GOAL OF THE EXERCISE:
Across the entries, count the lines that include "quando" and report only that number.

TASK INPUT:
◇ ◇ ◇ ◇

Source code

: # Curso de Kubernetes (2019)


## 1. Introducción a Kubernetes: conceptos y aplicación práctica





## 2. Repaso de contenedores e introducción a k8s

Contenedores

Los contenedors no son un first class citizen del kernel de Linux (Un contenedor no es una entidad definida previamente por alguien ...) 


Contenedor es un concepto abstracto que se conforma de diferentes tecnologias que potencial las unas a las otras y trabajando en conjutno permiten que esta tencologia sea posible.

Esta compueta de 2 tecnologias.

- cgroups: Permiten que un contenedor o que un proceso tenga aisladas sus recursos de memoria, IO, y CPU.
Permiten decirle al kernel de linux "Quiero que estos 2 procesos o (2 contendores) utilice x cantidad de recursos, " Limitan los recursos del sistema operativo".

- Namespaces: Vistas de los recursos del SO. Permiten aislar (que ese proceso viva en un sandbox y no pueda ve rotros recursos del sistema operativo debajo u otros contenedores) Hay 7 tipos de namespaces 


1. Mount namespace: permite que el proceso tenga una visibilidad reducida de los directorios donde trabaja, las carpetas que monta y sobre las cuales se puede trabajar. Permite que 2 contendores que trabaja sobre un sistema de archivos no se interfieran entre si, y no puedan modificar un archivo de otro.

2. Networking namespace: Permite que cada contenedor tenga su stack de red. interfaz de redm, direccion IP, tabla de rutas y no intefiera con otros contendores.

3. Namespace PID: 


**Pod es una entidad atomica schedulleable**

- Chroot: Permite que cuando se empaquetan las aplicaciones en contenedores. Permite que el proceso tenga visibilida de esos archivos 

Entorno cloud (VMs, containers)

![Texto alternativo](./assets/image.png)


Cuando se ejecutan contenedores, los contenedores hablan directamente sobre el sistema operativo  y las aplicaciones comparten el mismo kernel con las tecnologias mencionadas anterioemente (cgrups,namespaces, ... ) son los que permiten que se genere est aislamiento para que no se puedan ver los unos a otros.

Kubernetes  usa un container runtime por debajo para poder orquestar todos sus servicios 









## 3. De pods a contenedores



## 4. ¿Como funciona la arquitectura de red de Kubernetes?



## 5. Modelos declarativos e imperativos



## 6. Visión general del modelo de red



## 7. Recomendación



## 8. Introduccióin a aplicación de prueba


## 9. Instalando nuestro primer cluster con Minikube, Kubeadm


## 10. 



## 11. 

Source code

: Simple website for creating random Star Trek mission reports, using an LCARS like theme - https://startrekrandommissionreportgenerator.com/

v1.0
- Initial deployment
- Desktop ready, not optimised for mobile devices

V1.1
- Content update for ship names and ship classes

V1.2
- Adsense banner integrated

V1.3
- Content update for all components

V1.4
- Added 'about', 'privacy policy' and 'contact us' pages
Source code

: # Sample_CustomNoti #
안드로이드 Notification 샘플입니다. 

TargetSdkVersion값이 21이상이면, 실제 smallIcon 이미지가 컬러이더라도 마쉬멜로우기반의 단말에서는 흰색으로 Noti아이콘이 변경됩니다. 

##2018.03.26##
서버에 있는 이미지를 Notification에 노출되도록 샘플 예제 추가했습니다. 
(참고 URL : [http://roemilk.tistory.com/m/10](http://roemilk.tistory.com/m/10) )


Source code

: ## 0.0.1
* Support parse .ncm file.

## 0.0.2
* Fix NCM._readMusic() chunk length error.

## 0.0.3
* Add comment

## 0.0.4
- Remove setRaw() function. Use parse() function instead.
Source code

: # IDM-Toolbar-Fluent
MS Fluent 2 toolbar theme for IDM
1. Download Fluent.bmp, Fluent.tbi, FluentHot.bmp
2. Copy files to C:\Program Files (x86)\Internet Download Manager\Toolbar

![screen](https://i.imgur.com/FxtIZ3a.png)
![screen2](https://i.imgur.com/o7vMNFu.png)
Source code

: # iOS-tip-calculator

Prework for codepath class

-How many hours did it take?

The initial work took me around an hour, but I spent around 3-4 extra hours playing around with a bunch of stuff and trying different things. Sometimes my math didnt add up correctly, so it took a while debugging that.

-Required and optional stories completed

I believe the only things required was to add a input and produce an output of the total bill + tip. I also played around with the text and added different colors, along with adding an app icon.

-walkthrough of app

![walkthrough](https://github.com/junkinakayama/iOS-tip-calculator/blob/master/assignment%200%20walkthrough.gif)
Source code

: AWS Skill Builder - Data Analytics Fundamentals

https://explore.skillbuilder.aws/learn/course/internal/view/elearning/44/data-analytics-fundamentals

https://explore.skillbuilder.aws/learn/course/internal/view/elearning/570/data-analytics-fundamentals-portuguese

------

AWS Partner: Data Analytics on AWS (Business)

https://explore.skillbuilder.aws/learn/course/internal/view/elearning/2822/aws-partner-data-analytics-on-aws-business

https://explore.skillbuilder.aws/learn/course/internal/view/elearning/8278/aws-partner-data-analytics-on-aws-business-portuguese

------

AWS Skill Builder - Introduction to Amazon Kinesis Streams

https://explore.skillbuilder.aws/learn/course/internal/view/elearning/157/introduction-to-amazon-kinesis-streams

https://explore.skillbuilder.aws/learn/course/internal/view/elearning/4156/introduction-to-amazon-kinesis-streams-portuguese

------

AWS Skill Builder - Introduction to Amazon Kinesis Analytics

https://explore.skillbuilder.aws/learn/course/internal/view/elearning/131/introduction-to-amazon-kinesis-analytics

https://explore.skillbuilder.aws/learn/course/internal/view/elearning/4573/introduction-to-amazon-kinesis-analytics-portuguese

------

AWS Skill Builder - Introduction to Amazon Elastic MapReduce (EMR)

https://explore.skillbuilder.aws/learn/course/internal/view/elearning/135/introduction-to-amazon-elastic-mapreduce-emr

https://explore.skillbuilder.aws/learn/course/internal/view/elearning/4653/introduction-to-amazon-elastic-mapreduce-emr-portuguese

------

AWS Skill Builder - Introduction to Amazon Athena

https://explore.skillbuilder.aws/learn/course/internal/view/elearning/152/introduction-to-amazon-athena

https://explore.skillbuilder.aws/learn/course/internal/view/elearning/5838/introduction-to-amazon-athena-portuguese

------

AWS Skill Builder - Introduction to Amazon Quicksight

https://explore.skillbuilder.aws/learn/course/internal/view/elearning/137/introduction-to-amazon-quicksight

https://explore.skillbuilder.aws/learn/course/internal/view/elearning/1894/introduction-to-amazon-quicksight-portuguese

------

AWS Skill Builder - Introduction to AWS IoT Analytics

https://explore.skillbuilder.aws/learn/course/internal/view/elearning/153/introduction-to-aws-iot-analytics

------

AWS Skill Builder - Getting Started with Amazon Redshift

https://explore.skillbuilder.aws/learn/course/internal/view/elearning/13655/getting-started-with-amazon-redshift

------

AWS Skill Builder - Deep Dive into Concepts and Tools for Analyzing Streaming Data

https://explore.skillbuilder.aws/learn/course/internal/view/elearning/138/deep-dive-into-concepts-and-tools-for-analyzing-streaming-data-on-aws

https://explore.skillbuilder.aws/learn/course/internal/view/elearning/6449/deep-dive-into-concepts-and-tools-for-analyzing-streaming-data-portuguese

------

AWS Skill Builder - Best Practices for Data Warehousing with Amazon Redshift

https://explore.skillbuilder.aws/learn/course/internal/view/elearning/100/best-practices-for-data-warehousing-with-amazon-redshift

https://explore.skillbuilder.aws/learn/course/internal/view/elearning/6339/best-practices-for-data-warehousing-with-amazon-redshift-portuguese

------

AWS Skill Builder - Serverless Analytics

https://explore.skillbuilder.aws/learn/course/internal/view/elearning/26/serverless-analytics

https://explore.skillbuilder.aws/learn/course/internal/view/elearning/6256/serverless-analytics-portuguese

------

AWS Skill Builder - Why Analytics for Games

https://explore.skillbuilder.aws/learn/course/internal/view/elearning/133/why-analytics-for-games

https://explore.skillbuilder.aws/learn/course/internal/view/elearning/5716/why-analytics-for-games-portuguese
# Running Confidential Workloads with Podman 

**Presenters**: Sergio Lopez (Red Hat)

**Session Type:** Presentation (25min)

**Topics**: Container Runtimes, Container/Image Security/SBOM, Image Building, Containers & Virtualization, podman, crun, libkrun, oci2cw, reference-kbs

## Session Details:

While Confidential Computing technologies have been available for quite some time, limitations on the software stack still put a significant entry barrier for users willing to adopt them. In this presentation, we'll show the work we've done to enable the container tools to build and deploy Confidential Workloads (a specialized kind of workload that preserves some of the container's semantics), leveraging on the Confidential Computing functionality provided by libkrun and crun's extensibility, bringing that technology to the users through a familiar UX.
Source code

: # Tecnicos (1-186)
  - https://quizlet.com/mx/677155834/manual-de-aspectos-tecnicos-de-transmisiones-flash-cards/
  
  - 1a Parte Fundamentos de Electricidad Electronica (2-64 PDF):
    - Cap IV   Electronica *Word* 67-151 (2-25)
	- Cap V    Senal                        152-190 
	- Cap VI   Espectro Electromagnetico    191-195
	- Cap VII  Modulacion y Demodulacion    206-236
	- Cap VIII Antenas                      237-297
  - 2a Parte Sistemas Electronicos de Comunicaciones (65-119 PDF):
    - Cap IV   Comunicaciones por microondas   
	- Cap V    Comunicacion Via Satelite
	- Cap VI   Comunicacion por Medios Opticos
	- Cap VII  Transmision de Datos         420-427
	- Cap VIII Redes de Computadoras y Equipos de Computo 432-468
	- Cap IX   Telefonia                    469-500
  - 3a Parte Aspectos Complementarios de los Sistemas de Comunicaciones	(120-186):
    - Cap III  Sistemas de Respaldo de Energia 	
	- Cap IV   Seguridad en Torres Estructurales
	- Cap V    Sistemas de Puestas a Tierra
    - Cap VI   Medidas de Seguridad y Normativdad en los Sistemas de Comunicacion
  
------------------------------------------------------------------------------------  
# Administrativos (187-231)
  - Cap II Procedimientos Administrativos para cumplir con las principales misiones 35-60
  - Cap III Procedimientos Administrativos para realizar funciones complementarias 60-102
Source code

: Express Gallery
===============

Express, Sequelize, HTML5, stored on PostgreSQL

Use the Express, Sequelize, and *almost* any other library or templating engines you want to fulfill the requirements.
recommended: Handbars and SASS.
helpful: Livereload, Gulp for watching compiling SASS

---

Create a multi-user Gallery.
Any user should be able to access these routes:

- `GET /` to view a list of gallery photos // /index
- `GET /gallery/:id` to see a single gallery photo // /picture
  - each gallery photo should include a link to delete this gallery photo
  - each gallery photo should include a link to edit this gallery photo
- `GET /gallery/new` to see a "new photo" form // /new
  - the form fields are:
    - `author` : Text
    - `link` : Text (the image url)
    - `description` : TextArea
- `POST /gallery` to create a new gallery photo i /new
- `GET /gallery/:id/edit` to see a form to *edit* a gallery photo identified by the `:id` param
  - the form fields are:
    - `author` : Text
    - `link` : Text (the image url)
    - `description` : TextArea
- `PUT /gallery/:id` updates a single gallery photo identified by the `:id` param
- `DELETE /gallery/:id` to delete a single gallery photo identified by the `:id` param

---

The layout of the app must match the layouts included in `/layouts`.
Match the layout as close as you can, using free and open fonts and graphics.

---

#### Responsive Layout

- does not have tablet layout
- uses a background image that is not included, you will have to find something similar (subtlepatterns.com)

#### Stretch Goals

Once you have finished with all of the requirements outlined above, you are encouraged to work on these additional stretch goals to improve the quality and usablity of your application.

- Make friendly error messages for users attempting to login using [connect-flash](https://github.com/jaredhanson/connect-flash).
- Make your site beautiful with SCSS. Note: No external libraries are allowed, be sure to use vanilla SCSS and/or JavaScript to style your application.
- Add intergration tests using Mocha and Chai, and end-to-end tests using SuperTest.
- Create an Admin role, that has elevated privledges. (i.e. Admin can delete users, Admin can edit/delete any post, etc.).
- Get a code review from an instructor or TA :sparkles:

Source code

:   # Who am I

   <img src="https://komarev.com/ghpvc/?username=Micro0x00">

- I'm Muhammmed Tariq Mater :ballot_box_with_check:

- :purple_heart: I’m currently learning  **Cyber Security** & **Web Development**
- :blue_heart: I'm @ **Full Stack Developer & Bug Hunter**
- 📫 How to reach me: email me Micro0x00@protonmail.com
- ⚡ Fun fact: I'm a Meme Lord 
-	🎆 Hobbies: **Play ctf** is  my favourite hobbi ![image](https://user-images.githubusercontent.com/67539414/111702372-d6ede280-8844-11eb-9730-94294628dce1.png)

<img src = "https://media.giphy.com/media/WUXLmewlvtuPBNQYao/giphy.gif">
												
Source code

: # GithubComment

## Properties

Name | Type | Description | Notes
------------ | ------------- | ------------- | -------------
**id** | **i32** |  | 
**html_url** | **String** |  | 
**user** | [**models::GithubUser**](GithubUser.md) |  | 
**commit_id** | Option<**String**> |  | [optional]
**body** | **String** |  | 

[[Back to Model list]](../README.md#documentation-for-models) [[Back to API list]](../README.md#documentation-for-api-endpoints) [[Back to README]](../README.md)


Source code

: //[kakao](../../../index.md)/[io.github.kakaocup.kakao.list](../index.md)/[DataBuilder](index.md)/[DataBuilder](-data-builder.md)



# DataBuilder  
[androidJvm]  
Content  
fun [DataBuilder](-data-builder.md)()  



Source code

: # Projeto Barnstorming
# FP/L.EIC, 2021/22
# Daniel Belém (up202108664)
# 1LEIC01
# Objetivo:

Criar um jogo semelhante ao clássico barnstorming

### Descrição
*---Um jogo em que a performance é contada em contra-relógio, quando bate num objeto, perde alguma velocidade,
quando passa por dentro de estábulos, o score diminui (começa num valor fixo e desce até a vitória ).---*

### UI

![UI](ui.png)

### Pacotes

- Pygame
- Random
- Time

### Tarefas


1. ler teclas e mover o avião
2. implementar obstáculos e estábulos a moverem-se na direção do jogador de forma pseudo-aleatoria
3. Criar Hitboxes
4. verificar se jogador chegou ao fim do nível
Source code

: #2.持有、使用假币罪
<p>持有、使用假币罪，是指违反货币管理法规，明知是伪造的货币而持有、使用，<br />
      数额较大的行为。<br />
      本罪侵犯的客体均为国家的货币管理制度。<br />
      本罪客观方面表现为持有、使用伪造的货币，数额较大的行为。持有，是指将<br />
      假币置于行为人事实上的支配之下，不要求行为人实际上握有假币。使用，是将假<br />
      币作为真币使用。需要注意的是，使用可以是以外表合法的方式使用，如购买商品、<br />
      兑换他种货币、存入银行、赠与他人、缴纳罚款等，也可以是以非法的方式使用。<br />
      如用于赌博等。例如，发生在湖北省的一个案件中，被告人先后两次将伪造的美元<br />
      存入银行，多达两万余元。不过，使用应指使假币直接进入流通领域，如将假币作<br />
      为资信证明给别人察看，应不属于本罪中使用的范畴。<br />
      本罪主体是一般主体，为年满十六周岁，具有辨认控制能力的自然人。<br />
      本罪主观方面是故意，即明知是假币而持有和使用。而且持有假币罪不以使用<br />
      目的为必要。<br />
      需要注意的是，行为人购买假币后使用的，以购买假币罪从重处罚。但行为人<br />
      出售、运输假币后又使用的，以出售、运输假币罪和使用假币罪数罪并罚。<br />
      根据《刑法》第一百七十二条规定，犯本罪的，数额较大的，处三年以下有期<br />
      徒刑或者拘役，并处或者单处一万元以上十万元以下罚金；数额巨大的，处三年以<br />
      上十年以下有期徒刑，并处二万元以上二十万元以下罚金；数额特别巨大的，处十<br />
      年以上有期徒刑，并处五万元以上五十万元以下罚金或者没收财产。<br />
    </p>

◇ ◇ ◇ ◇

RESULT OF THIS TASK:
2